I’m looking at concurrent uses of a transaction with @nathan and one thing’s not clear to us: how come the storage layer supports doing writes in a txn whose txn record has not yet been written? This happens, for example, due to the
DistSender splitting batches and waiting for the first write batch to finish (the one with the
BeginTransaction request) before sending the second one.
@bdarnell seems to have said that the current code is fine, in https://github.com/cockroachdb/cockroach/issues/13684#issuecomment-281427763 :
The storage layer does (mostly) support transactional writes that occur before BeginTransaction has finished. These writes can occur naturally with the way that DistSender splits up batches (BeginTransaction is not guaranteed to be in the first batch). However, when this happens the transaction is vulnerable to being aborted since it automatically loses any pushes that occur before its transaction record has been written (see #9287), so we should try to ensure that BeginTransaction is at least concurrent with the first write (as long as it’s been proposed to raft before any subsequent writes complete, we know it will be safe from pushes that could be a consequence of those writes)
If I read this correctly, he’s saying that sending two batches in parallel is OK as long as you can guarantee that the first one is proposed to Raft (to its group) before the second one is proposed (to its group). But how do we / could we guarantee that?
The hazard I have in mind is:
- batches A and B are sent concurrently. A has BeginTxn.
- B is evaluated, proposed and applied.

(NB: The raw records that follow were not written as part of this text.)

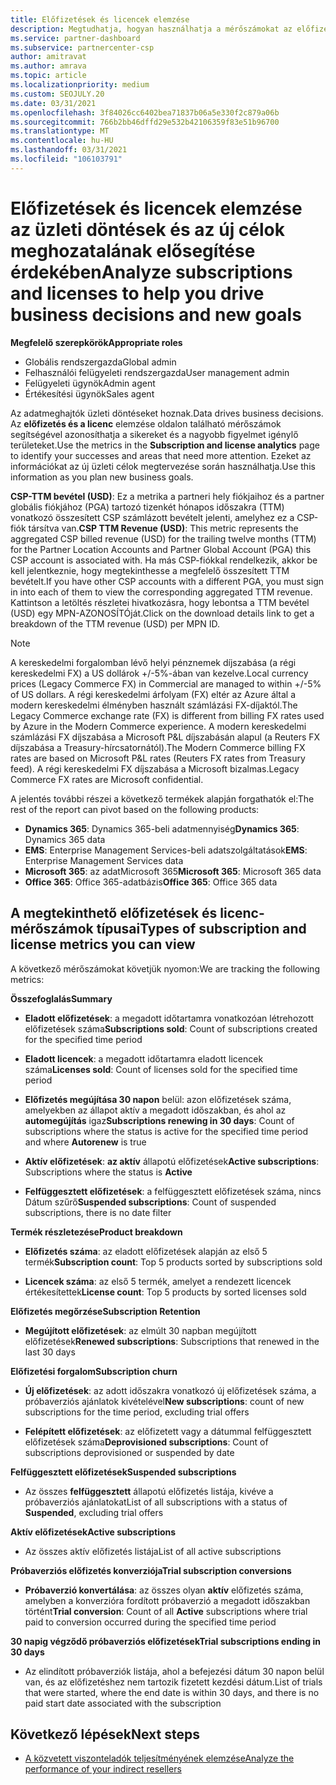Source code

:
 ```yaml
---
title: Előfizetések és licencek elemzése
description: Megtudhatja, hogyan használhatja a mérőszámokat az előfizetés és a licenc elemzése oldalon a sikerek és a nagyobb figyelmet igénylő területek azonosításához.
ms.service: partner-dashboard
ms.subservice: partnercenter-csp
author: amitravat
ms.author: amrava
ms.topic: article
ms.localizationpriority: medium
ms.custom: SEOJULY.20
ms.date: 03/31/2021
ms.openlocfilehash: 3f84026cc6402bea71837b06a5e330f2c879a06b
ms.sourcegitcommit: 766b2bb46dffd29e532b42106359f83e51b96700
ms.translationtype: MT
ms.contentlocale: hu-HU
ms.lasthandoff: 03/31/2021
ms.locfileid: "106103791"
---
```

# <a name="analyze-subscriptions-and-licenses-to-help-you-drive-business-decisions-and-new-goals"></a><span data-ttu-id="adb42-103">Előfizetések és licencek elemzése az üzleti döntések és az új célok meghozatalának elősegítése érdekében</span><span class="sxs-lookup"><span data-stu-id="adb42-103">Analyze subscriptions and licenses to help you drive business decisions and new goals</span></span>

<span data-ttu-id="adb42-104">**Megfelelő szerepkörök**</span><span class="sxs-lookup"><span data-stu-id="adb42-104">**Appropriate roles**</span></span>

- <span data-ttu-id="adb42-105">Globális rendszergazda</span><span class="sxs-lookup"><span data-stu-id="adb42-105">Global admin</span></span>
- <span data-ttu-id="adb42-106">Felhasználói felügyeleti rendszergazda</span><span class="sxs-lookup"><span data-stu-id="adb42-106">User management admin</span></span>
- <span data-ttu-id="adb42-107">Felügyeleti ügynök</span><span class="sxs-lookup"><span data-stu-id="adb42-107">Admin agent</span></span>
- <span data-ttu-id="adb42-108">Értékesítési ügynök</span><span class="sxs-lookup"><span data-stu-id="adb42-108">Sales agent</span></span>

<span data-ttu-id="adb42-109">Az adatmeghajtók üzleti döntéseket hoznak.</span><span class="sxs-lookup"><span data-stu-id="adb42-109">Data drives business decisions.</span></span> <span data-ttu-id="adb42-110">Az **előfizetés és a licenc** elemzése oldalon található mérőszámok segítségével azonosíthatja a sikereket és a nagyobb figyelmet igénylő területeket.</span><span class="sxs-lookup"><span data-stu-id="adb42-110">Use the metrics in the **Subscription and license analytics** page to identify your successes and areas that need more attention.</span></span> <span data-ttu-id="adb42-111">Ezeket az információkat az új üzleti célok megtervezése során használhatja.</span><span class="sxs-lookup"><span data-stu-id="adb42-111">Use this information as you plan new business goals.</span></span>

<span data-ttu-id="adb42-112">**CSP-TTM bevétel (USD)**: Ez a metrika a partneri hely fiókjaihoz és a partner globális fiókjához (PGA) tartozó tizenkét hónapos időszakra (TTM) vonatkozó összesített CSP számlázott bevételt jelenti, amelyhez ez a CSP-fiók társítva van.</span><span class="sxs-lookup"><span data-stu-id="adb42-112">**CSP TTM Revenue (USD)**: This metric represents the aggregated CSP billed revenue (USD) for the trailing twelve months (TTM) for the Partner Location Accounts and Partner Global Account (PGA) this CSP account is associated with.</span></span> <span data-ttu-id="adb42-113">Ha más CSP-fiókkal rendelkezik, akkor be kell jelentkeznie, hogy megtekinthesse a megfelelő összesített TTM bevételt.</span><span class="sxs-lookup"><span data-stu-id="adb42-113">If you have other CSP accounts with a different PGA, you must sign in into each of them to view the corresponding aggregated TTM revenue.</span></span>  <span data-ttu-id="adb42-114">Kattintson a letöltés részletei hivatkozásra, hogy lebontsa a TTM bevétel (USD) egy MPN-AZONOSÍTÓját.</span><span class="sxs-lookup"><span data-stu-id="adb42-114">Click on the download details link to get a breakdown of the TTM revenue (USD) per MPN ID.</span></span>

>[!NOTE]
><span data-ttu-id="adb42-115">A kereskedelmi forgalomban lévő helyi pénznemek díjszabása (a régi kereskedelmi FX) a US dollárok +/-5%-ában van kezelve.</span><span class="sxs-lookup"><span data-stu-id="adb42-115">Local currency prices (Legacy Commerce FX) in Commercial are managed to within +/-5% of US dollars.</span></span> <span data-ttu-id="adb42-116">A régi kereskedelmi árfolyam (FX) eltér az Azure által a modern kereskedelmi élményben használt számlázási FX-díjaktól.</span><span class="sxs-lookup"><span data-stu-id="adb42-116">The Legacy Commerce exchange rate (FX) is different from billing FX rates used by Azure in the Modern Commerce experience.</span></span> <span data-ttu-id="adb42-117">A modern kereskedelmi számlázási FX díjszabása a Microsoft P&L díjszabásán alapul (a Reuters FX díjszabása a Treasury-hírcsatornától).</span><span class="sxs-lookup"><span data-stu-id="adb42-117">The Modern Commerce billing FX rates are based on Microsoft P&L rates (Reuters FX rates from Treasury feed).</span></span> <span data-ttu-id="adb42-118">A régi kereskedelmi FX díjszabása a Microsoft bizalmas.</span><span class="sxs-lookup"><span data-stu-id="adb42-118">Legacy Commerce FX rates are Microsoft confidential.</span></span>


<span data-ttu-id="adb42-119">A jelentés további részei a következő termékek alapján forgathatók el:</span><span class="sxs-lookup"><span data-stu-id="adb42-119">The rest of the report can pivot based on the following products:</span></span>

 - <span data-ttu-id="adb42-120">**Dynamics 365**: Dynamics 365-beli adatmennyiség</span><span class="sxs-lookup"><span data-stu-id="adb42-120">**Dynamics 365**: Dynamics 365 data</span></span>  
 - <span data-ttu-id="adb42-121">**EMS**: Enterprise Management Services-beli adatszolgáltatások</span><span class="sxs-lookup"><span data-stu-id="adb42-121">**EMS**: Enterprise Management Services data</span></span>  
 - <span data-ttu-id="adb42-122">**Microsoft 365**: az adatMicrosoft 365</span><span class="sxs-lookup"><span data-stu-id="adb42-122">**Microsoft 365**: Microsoft 365 data</span></span>  
 - <span data-ttu-id="adb42-123">**Office 365**: Office 365-adatbázis</span><span class="sxs-lookup"><span data-stu-id="adb42-123">**Office 365**: Office 365 data</span></span>  


## <a name="types-of-subscription-and-license-metrics-you-can-view"></a><span data-ttu-id="adb42-124">A megtekinthető előfizetések és licenc-mérőszámok típusai</span><span class="sxs-lookup"><span data-stu-id="adb42-124">Types of subscription and license metrics you can view</span></span>

<span data-ttu-id="adb42-125">A következő mérőszámokat követjük nyomon:</span><span class="sxs-lookup"><span data-stu-id="adb42-125">We are tracking the following metrics:</span></span>

<span data-ttu-id="adb42-126">**Összefoglalás**</span><span class="sxs-lookup"><span data-stu-id="adb42-126">**Summary**</span></span>  
 - <span data-ttu-id="adb42-127">**Eladott előfizetések**: a megadott időtartamra vonatkozóan létrehozott előfizetések száma</span><span class="sxs-lookup"><span data-stu-id="adb42-127">**Subscriptions sold**: Count of subscriptions created for the specified time period</span></span>  
  
 - <span data-ttu-id="adb42-128">**Eladott licencek**: a megadott időtartamra eladott licencek száma</span><span class="sxs-lookup"><span data-stu-id="adb42-128">**Licenses sold**: Count of licenses sold for the specified time period</span></span>  
  
 - <span data-ttu-id="adb42-129">**Előfizetés megújítása 30 napon** belül: azon előfizetések száma, amelyekben az állapot aktív a megadott időszakban, és ahol az **automegújítás** igaz</span><span class="sxs-lookup"><span data-stu-id="adb42-129">**Subscriptions renewing in 30 days**: Count of subscriptions where the status is active for the specified time period and where **Autorenew** is true</span></span>
 
 - <span data-ttu-id="adb42-130">**Aktív előfizetések**: **az aktív** állapotú előfizetések</span><span class="sxs-lookup"><span data-stu-id="adb42-130">**Active subscriptions**: Subscriptions where the status is **Active**</span></span>  
 
 - <span data-ttu-id="adb42-131">**Felfüggesztett előfizetések**: a felfüggesztett előfizetések száma, nincs Dátum szűrő</span><span class="sxs-lookup"><span data-stu-id="adb42-131">**Suspended subscriptions**: Count of suspended subscriptions, there is no date filter</span></span>  

<span data-ttu-id="adb42-132">**Termék részletezése**</span><span class="sxs-lookup"><span data-stu-id="adb42-132">**Product breakdown**</span></span>
  
 - <span data-ttu-id="adb42-133">**Előfizetés száma**: az eladott előfizetések alapján az első 5 termék</span><span class="sxs-lookup"><span data-stu-id="adb42-133">**Subscription count**: Top 5 products sorted by subscriptions sold</span></span>  
 
 - <span data-ttu-id="adb42-134">**Licencek száma**: az első 5 termék, amelyet a rendezett licencek értékesítettek</span><span class="sxs-lookup"><span data-stu-id="adb42-134">**License count**: Top 5 products by sorted licenses sold</span></span>

<span data-ttu-id="adb42-135">**Előfizetés megőrzése**</span><span class="sxs-lookup"><span data-stu-id="adb42-135">**Subscription Retention**</span></span>

 - <span data-ttu-id="adb42-136">**Megújított előfizetések**: az elmúlt 30 napban megújított előfizetések</span><span class="sxs-lookup"><span data-stu-id="adb42-136">**Renewed subscriptions**: Subscriptions that renewed in the last 30 days</span></span>  

<span data-ttu-id="adb42-137">**Előfizetési forgalom**</span><span class="sxs-lookup"><span data-stu-id="adb42-137">**Subscription churn**</span></span>  
 - <span data-ttu-id="adb42-138">**Új előfizetések**: az adott időszakra vonatkozó új előfizetések száma, a próbaverziós ajánlatok kivételével</span><span class="sxs-lookup"><span data-stu-id="adb42-138">**New subscriptions**: count of new subscriptions for the time period, excluding trial offers</span></span>  
 
 - <span data-ttu-id="adb42-139">**Felépített előfizetések**: az előfizetett vagy a dátummal felfüggesztett előfizetések száma</span><span class="sxs-lookup"><span data-stu-id="adb42-139">**Deprovisioned subscriptions**: Count of subscriptions deprovisioned or suspended by date</span></span>  

<span data-ttu-id="adb42-140">**Felfüggesztett előfizetések**</span><span class="sxs-lookup"><span data-stu-id="adb42-140">**Suspended subscriptions**</span></span> 
 
 - <span data-ttu-id="adb42-141">Az összes **felfüggesztett** állapotú előfizetés listája, kivéve a próbaverziós ajánlatokat</span><span class="sxs-lookup"><span data-stu-id="adb42-141">List of all subscriptions with a status of **Suspended**, excluding trial offers</span></span>  
  
<span data-ttu-id="adb42-142">**Aktív előfizetések**</span><span class="sxs-lookup"><span data-stu-id="adb42-142">**Active subscriptions**</span></span>

 - <span data-ttu-id="adb42-143">Az összes aktív előfizetés listája</span><span class="sxs-lookup"><span data-stu-id="adb42-143">List of all active subscriptions</span></span>  

<span data-ttu-id="adb42-144">**Próbaverziós előfizetés konverziója**</span><span class="sxs-lookup"><span data-stu-id="adb42-144">**Trial subscription conversions**</span></span>  

 - <span data-ttu-id="adb42-145">**Próbaverzió konvertálása**: az összes olyan **aktív** előfizetés száma, amelyben a konverzióra fordított próbaverzió a megadott időszakban történt</span><span class="sxs-lookup"><span data-stu-id="adb42-145">**Trial conversion**: Count of all **Active** subscriptions where trial paid to conversion occurred during the specified time period</span></span>  

<span data-ttu-id="adb42-146">**30 napig végződő próbaverziós előfizetések**</span><span class="sxs-lookup"><span data-stu-id="adb42-146">**Trial subscriptions ending in 30 days**</span></span>  

 - <span data-ttu-id="adb42-147">Az elindított próbaverziók listája, ahol a befejezési dátum 30 napon belül van, és az előfizetéshez nem tartozik fizetett kezdési dátum.</span><span class="sxs-lookup"><span data-stu-id="adb42-147">List of trials that were started, where the end date is within 30 days, and there is no paid start date associated with the subscription</span></span>  



## <a name="next-steps"></a><span data-ttu-id="adb42-148">Következő lépések</span><span class="sxs-lookup"><span data-stu-id="adb42-148">Next steps</span></span>

- [<span data-ttu-id="adb42-149">A közvetett viszonteladók teljesítményének elemzése</span><span class="sxs-lookup"><span data-stu-id="adb42-149">Analyze the performance of your indirect resellers</span></span>](analyze-indirect-resellers.md)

A is stalled.
- a read comes along, runs into B’s intents, attempts to push
- the push doesn’t find the txn record (since A hasn’t even been evaluated yet and is not in its command queue), so it succeeds in dropping the intent
- A applies
- the client eventually commits, not being aware of any push - but not all data is committed
The question is what prevents this? Perhaps the
AbortCache has something to do with it?